_Exercise description:_ Repeat exactly, and only, the lines of the entries below from the one with "Step 3: Export a registry key." through the one with "Reflection Questions.", both ends included.

[Dataset entries]
____________________

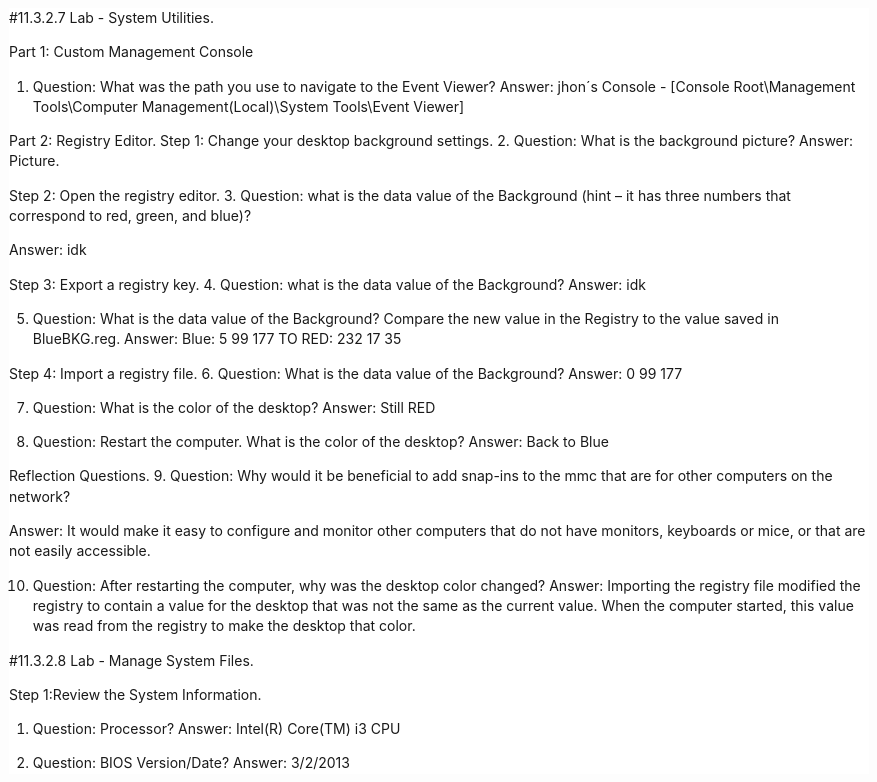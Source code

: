 #11.3.2.7 Lab - System Utilities.

Part 1: Custom Management Console
1. Question: What was the path you use to navigate to the Event Viewer?
Answer: jhon´s Console - [Console Root\Management Tools\Computer Management(Local)\System Tools\Event Viewer]

Part 2: Registry Editor.
Step 1: Change your desktop background settings.
2. Question: What is the background picture?
Answer: Picture.

Step 2: Open the registry editor.
3. Question: what is the data value of the Background (hint – it has three numbers that correspond to red, green, and
blue)? 

Answer: idk

Step 3: Export a registry key.
4. Question: what is the data value of the Background?
Answer: idk

5. Question: What is the data value of the Background? Compare the new value in the Registry to the value saved in
BlueBKG.reg. 
Answer: Blue: 5 99 177 TO RED: 232 17 35

Step 4: Import a registry file.
6. Question: What is the data value of the Background?
Answer: 0 99 177

7. Question: What is the color of the desktop?
Answer: Still RED

8. Question: Restart the computer. What is the color of the desktop?
Answer: Back to Blue

Reflection Questions.
9. Question: Why would it be beneficial to add snap-ins to the mmc that are for other computers on the network?

Answer: It would make it easy to configure and monitor other computers that do not have monitors, keyboards or mice, or that are not easily accessible.

10. Question: After restarting the computer, why was the desktop color changed?
Answer: Importing the registry file modified the registry to contain a value for the desktop that was not the same as the current value. When the computer started, this value was read from the registry to make the desktop that color.

#11.3.2.8 Lab - Manage System Files.

Step 1:Review the System Information.
1. Question: Processor?
Answer: Intel(R) Core(TM) i3 CPU

2. Question: BIOS Version/Date?
Answer: 3/2/2013
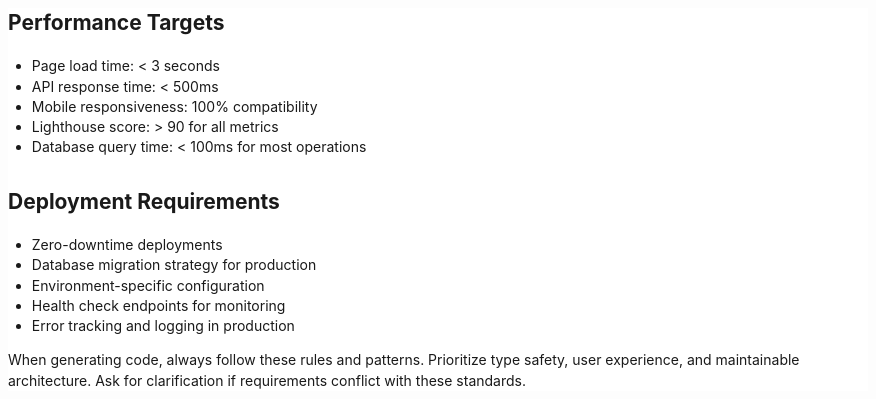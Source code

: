 ## Performance Targets
- Page load time: < 3 seconds
- API response time: < 500ms
- Mobile responsiveness: 100% compatibility
- Lighthouse score: > 90 for all metrics
- Database query time: < 100ms for most operations

## Deployment Requirements
- Zero-downtime deployments
- Database migration strategy for production
- Environment-specific configuration
- Health check endpoints for monitoring
- Error tracking and logging in production

When generating code, always follow these rules and patterns. Prioritize type safety, user experience, and maintainable architecture. Ask for clarification if requirements conflict with these standards.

____________________

_Problem solution:_
Step 3: Export a registry key.
4. Question: what is the data value of the Background?
Answer: idk

5. Question: What is the data value of the Background? Compare the new value in the Registry to the value saved in
BlueBKG.reg. 
Answer: Blue: 5 99 177 TO RED: 232 17 35

Step 4: Import a registry file.
6. Question: What is the data value of the Background?
Answer: 0 99 177

7. Question: What is the color of the desktop?
Answer: Still RED

8. Question: Restart the computer. What is the color of the desktop?
Answer: Back to Blue

Reflection Questions.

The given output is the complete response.